Jurnalis: Zubir
BIREUEN, BEDAHNEWS.com – Selain pembangunan infrastruktur fisik, peningkatan kualitas kesehatan masyarakat menjadi prioritas utama Kecamatan Jangka, Kabupaten Bireuen, dalam perencanaan pembangunan tahun anggaran 2026. Fokus utama diarahkan pada pencegahan stunting, peningkatan capaian Air Susu Ibu (ASI) eksklusif, serta kelengkapan imunisasi dasar bagi balita.
Hal tersebut mengemuka dalam kegiatan Pra Musyawarah Perencanaan Pembangunan (Musrenbang) Tematik yang digelar di Kantor Camat Jangka, Rabu (4/2/2026).
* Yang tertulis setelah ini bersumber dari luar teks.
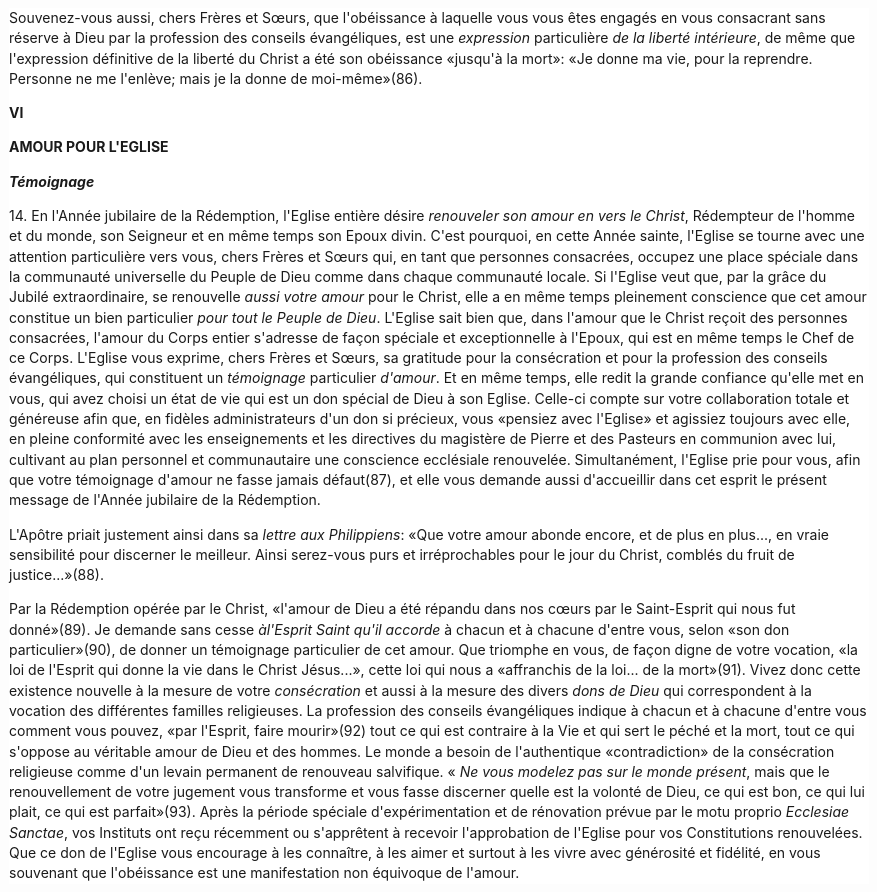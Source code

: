 Souvenez-vous aussi, chers Frères et Sœurs, que l'obéissance à laquelle vous vous êtes engagés en vous consacrant sans réserve à Dieu par la profession des conseils évangéliques, est une *expression* particulière *de la liberté intérieure*, de même que l'expression définitive de la liberté du Christ a été son obéissance «jusqu'à la mort»: «Je donne ma vie, pour la reprendre. Personne ne me l'enlève; mais je la donne de moi-même»(86).

**VI**

**AMOUR POUR L'EGLISE**

***Témoignage***

14\. En l'Année jubilaire de la Rédemption, l'Eglise entière désire *renouveler son amour en vers le Christ*, Rédempteur de l'homme et du monde, son Seigneur et en même temps son Epoux divin. C'est pourquoi, en cette Année sainte, l'Eglise se tourne avec une attention particulière vers vous, chers Frères et Sœurs qui, en tant que personnes consacrées, occupez une place spéciale dans la communauté universelle du Peuple de Dieu comme dans chaque communauté locale. Si l'Eglise veut que, par la grâce du Jubilé extraordinaire, se renouvelle *aussi votre amour* pour le Christ, elle a en même temps pleinement conscience que cet amour constitue un bien particulier *pour tout le Peuple de Dieu*. L'Eglise sait bien que, dans l'amour que le Christ reçoit des personnes consacrées, l'amour du Corps entier s'adresse de façon spéciale et exceptionnelle à l'Epoux, qui est en même temps le Chef de ce Corps. L'Eglise vous exprime, chers Frères et Sœurs, sa gratitude pour la consécration et pour la profession des conseils évangéliques, qui constituent un *témoignage* particulier *d'amour*. Et en même temps, elle redit la grande confiance qu'elle met en vous, qui avez choisi un état de vie qui est un don spécial de Dieu à son Eglise. Celle-ci compte sur votre collaboration totale et généreuse afin que, en fidèles administrateurs d'un don si précieux, vous «pensiez avec l'Eglise» et agissiez toujours avec elle, en pleine conformité avec les enseignements et les directives du magistère de Pierre et des Pasteurs en communion avec lui, cultivant au plan personnel et communautaire une conscience ecclésiale renouvelée. Simultanément, l'Eglise prie pour vous, afin que votre témoignage d'amour ne fasse jamais défaut(87), et elle vous demande aussi d'accueillir dans cet esprit le présent message de l'Année jubilaire de la Rédemption.

L'Apôtre priait justement ainsi dans sa *lettre aux Philippiens*: «Que votre amour abonde encore, et de plus en plus..., en vraie sensibilité pour discerner le meilleur. Ainsi serez-vous purs et irréprochables pour le jour du Christ, comblés du fruit de justice...»(88).

Par la Rédemption opérée par le Christ, «l'amour de Dieu a été répandu dans nos cœurs par le Saint-Esprit qui nous fut donné»(89). Je demande sans cesse *àl'Esprit Saint qu'il accorde* à chacun et à chacune d'entre vous, selon «son don particulier»(90), de donner un témoignage particulier de cet amour. Que triomphe en vous, de façon digne de votre vocation, «la loi de l'Esprit qui donne la vie dans le Christ Jésus...», cette loi qui nous a «affranchis de la loi... de la mort»(91). Vivez donc cette existence nouvelle à la mesure de votre *consécration* et aussi à la mesure des divers *dons de Dieu* qui correspondent à la vocation des différentes familles religieuses. La profession des conseils évangéliques indique à chacun et à chacune d'entre vous comment vous pouvez, «par l'Esprit, faire mourir»(92) tout ce qui est contraire à la Vie et qui sert le péché et la mort, tout ce qui s'oppose au véritable amour de Dieu et des hommes. Le monde a besoin de l'authentique «contradiction» de la consécration religieuse comme d'un levain permanent de renouveau salvifique. « *Ne vous modelez pas sur le monde présent*, mais que le renouvellement de votre jugement vous transforme et vous fasse discerner quelle est la volonté de Dieu, ce qui est bon, ce qui lui plait, ce qui est parfait»(93). Après la période spéciale d'expérimentation et de rénovation prévue par le motu proprio *Ecclesiae Sanctae*, vos Instituts ont reçu récemment ou s'apprêtent à recevoir l'approbation de l'Eglise pour vos Constitutions renouvelées. Que ce don de l'Eglise vous encourage à les connaître, à les aimer et surtout à les vivre avec générosité et fidélité, en vous souvenant que l'obéissance est une manifestation non équivoque de l'amour.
Kepala Puskesmas Jangka, Mursal, SKM., MM, mengungkapkan bahwa edukasi kesehatan kepada masyarakat menjadi hal mendesak untuk dilakukan, mengingat capaian indikator kesehatan di wilayah tersebut masih tergolong rendah.
“Capaian pemberian ASI eksklusif di Kecamatan Jangka baru mencapai 35 persen, sementara imunisasi dasar lengkap baru 45 persen. Ini menjadi fokus besar kami dalam perencanaan tahun 2026,” ujar Mursal kepada Bedahnews.com.
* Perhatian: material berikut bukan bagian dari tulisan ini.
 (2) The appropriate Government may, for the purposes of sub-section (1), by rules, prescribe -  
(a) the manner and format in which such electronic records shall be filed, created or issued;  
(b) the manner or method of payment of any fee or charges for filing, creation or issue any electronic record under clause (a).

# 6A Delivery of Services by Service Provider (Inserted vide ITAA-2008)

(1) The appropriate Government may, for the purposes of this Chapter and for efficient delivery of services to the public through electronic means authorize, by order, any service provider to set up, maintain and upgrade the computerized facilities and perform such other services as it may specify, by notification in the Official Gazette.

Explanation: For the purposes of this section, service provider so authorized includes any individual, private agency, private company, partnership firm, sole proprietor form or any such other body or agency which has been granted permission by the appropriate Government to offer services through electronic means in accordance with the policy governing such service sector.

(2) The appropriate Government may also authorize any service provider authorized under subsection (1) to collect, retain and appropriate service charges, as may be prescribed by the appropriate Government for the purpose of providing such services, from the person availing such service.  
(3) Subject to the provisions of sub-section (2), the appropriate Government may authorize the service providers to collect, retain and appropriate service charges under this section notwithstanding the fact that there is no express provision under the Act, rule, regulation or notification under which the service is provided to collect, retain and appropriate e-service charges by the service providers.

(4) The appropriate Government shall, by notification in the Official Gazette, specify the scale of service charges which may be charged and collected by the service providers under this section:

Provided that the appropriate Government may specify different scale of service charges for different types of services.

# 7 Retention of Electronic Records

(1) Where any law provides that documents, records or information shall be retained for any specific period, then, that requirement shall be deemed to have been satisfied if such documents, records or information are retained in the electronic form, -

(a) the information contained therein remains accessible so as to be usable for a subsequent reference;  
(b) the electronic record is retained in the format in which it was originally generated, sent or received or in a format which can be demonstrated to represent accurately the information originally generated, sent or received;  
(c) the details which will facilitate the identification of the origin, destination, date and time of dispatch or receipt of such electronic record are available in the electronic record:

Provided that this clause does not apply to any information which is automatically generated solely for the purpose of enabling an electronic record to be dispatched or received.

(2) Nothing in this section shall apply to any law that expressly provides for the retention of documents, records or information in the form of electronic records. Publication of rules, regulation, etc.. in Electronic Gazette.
Dalam pertemuan yang dihadiri unsur Muspika, para keuchik, Tuha Peut, hingga Ketua TP-PKK gampong se-Kecamatan Jangka, disepakati sejumlah usulan prioritas pembangunan bidang kesehatan. Di antaranya peningkatan gizi masyarakat sebagai upaya pencegahan stunting, optimalisasi pelayanan Posyandu di setiap gampong, pemberdayaan masyarakat terkait pola asuh anak yang benar, serta edukasi masif mengenai pentingnya ASI eksklusif bagi bayi usia 0–6 bulan.
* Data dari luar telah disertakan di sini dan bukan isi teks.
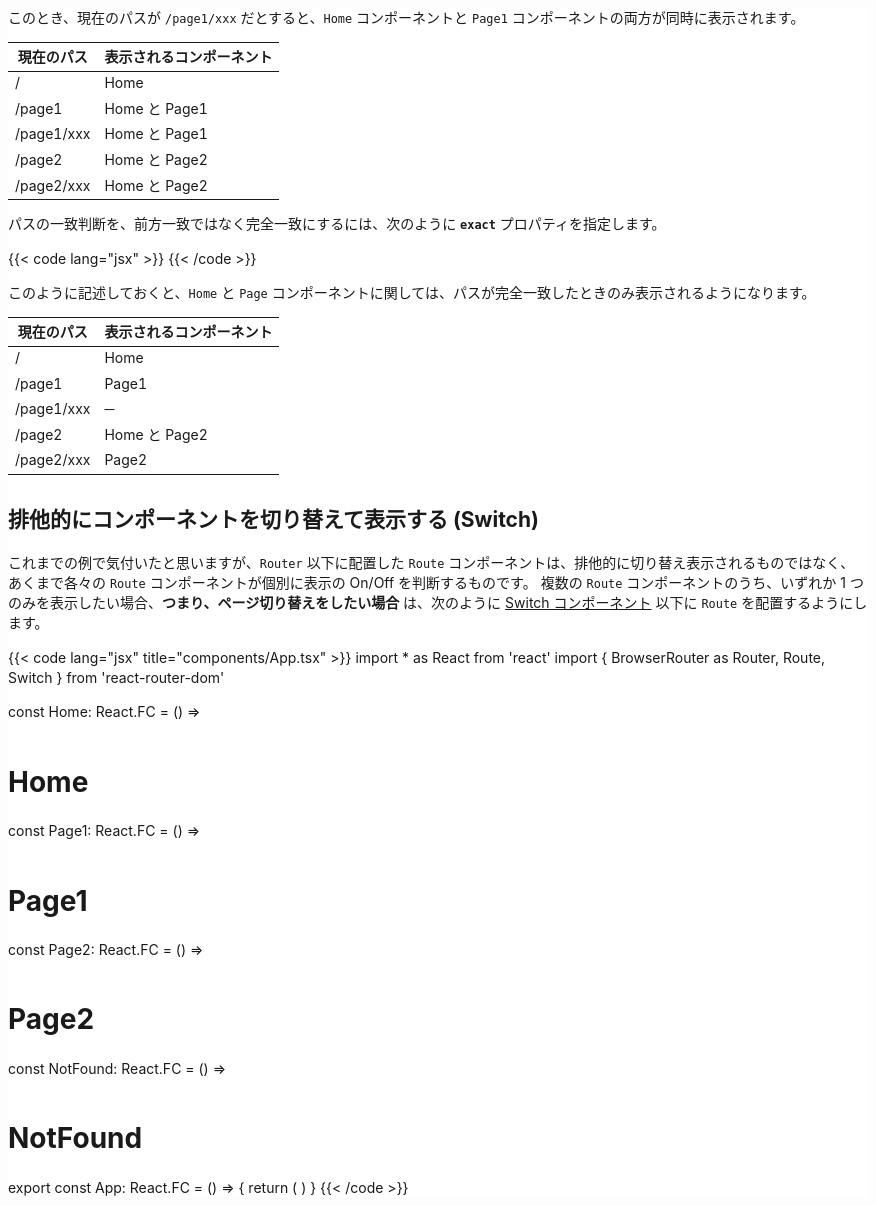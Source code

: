 このとき、現在のパスが `/page1/xxx` だとすると、`Home` コンポーネントと `Page1` コンポーネントの両方が同時に表示されます。

| 現在のパス | 表示されるコンポーネント |
| ---- | ---- |
| / | Home |
| /page1 | Home と Page1 |
| /page1/xxx | Home と Page1 |
| /page2 | Home と Page2 |
| /page2/xxx | Home と Page2 |

パスの一致判断を、前方一致ではなく完全一致にするには、次のように __`exact`__ プロパティを指定します。

{{< code lang="jsx" >}}
<Router>
  <Route exact path="/" component={Home} />
  <Route exact path="/page1" component={Page1} />
  <Route path="/page2" component={Page2} />
</Router>
{{< /code >}}

このように記述しておくと、`Home` と `Page` コンポーネントに関しては、パスが完全一致したときのみ表示されるようになります。

| 現在のパス | 表示されるコンポーネント |
| ---- | ---- |
| / | Home |
| /page1 | Page1 |
| /page1/xxx | ─ |
| /page2 | Home と Page2 |
| /page2/xxx | Page2 |


排他的にコンポーネントを切り替えて表示する (Switch)
----

これまでの例で気付いたと思いますが、`Router` 以下に配置した `Route` コンポーネントは、排他的に切り替え表示されるものではなく、あくまで各々の `Route` コンポーネントが個別に表示の On/Off を判断するものです。
複数の `Route` コンポーネントのうち、いずれか 1 つのみを表示したい場合、__つまり、ページ切り替えをしたい場合__ は、次のように [Switch コンポーネント](https://reactrouter.com/web/api/Switch) 以下に `Route` を配置するようにします。

{{< code lang="jsx" title="components/App.tsx" >}}
import * as React from 'react'
import { BrowserRouter as Router, Route, Switch } from 'react-router-dom'

const Home: React.FC = () => <h1>Home</h1>
const Page1: React.FC = () => <h1>Page1</h1>
const Page2: React.FC = () => <h1>Page2</h1>
const NotFound: React.FC = () => <h1>NotFound</h1>

export const App: React.FC = () => {
  return (
    <Router>
      <Switch>
        <Route path="/page1"><Page1 /></Route>
        <Route path="/page2"><Page2 /></Route>
        <Route path="/"><Home /></Route>
        <Route><NotFound /></Route>
      </Switch>
    </Router>
  )
}
{{< /code >}}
Mursal menegaskan, ke depan setiap perencanaan pembangunan desa wajib menyisipkan program intervensi stunting, agar target penurunan angka stunting di Kabupaten Bireuen dapat tercapai secara maksimal.
Sementara itu, Camat Jangka, Mulyadi, SE., MM, menjelaskan bahwa dalam Pra Musrenbang Tematik ini, setiap gampong diminta mengusulkan tiga program prioritas, yang mencakup bidang sarana dan prasarana, sosial budaya, serta ekonomi.
“Kami meminta agar usulan yang diajukan benar-benar sesuai dengan kebutuhan masyarakat di tingkat bawah,” kata Mulyadi.
Ia juga menambahkan adanya poin penting terkait usulan sektor perumahan dari Dinas Perumahan dan Kawasan Permukiman (Perkim). Melalui gampong, masyarakat dapat mengusulkan bantuan rumah layak huni dengan syarat data yang akurat dan valid by name by address.
“Usulan rumah layak huni harus sesuai kriteria yang ditentukan dan bukan merupakan rumah terdampak bencana,” imbuhnya.
Lebih lanjut, Mulyadi menjelaskan bahwa usulan yang dibawa ke tingkat kabupaten melalui Pra Musrenbang Tematik ini merupakan program-program yang belum terakomodir atau tidak dapat dibiayai melalui Dana Desa (APBG).
Diharapkan, sinergi antara pembangunan fisik dan peningkatan kualitas Sumber Daya Manusia (SDM) melalui sektor kesehatan dapat mendorong Kecamatan Jangka menuju kondisi yang lebih baik pada tahun 2026 mendatang.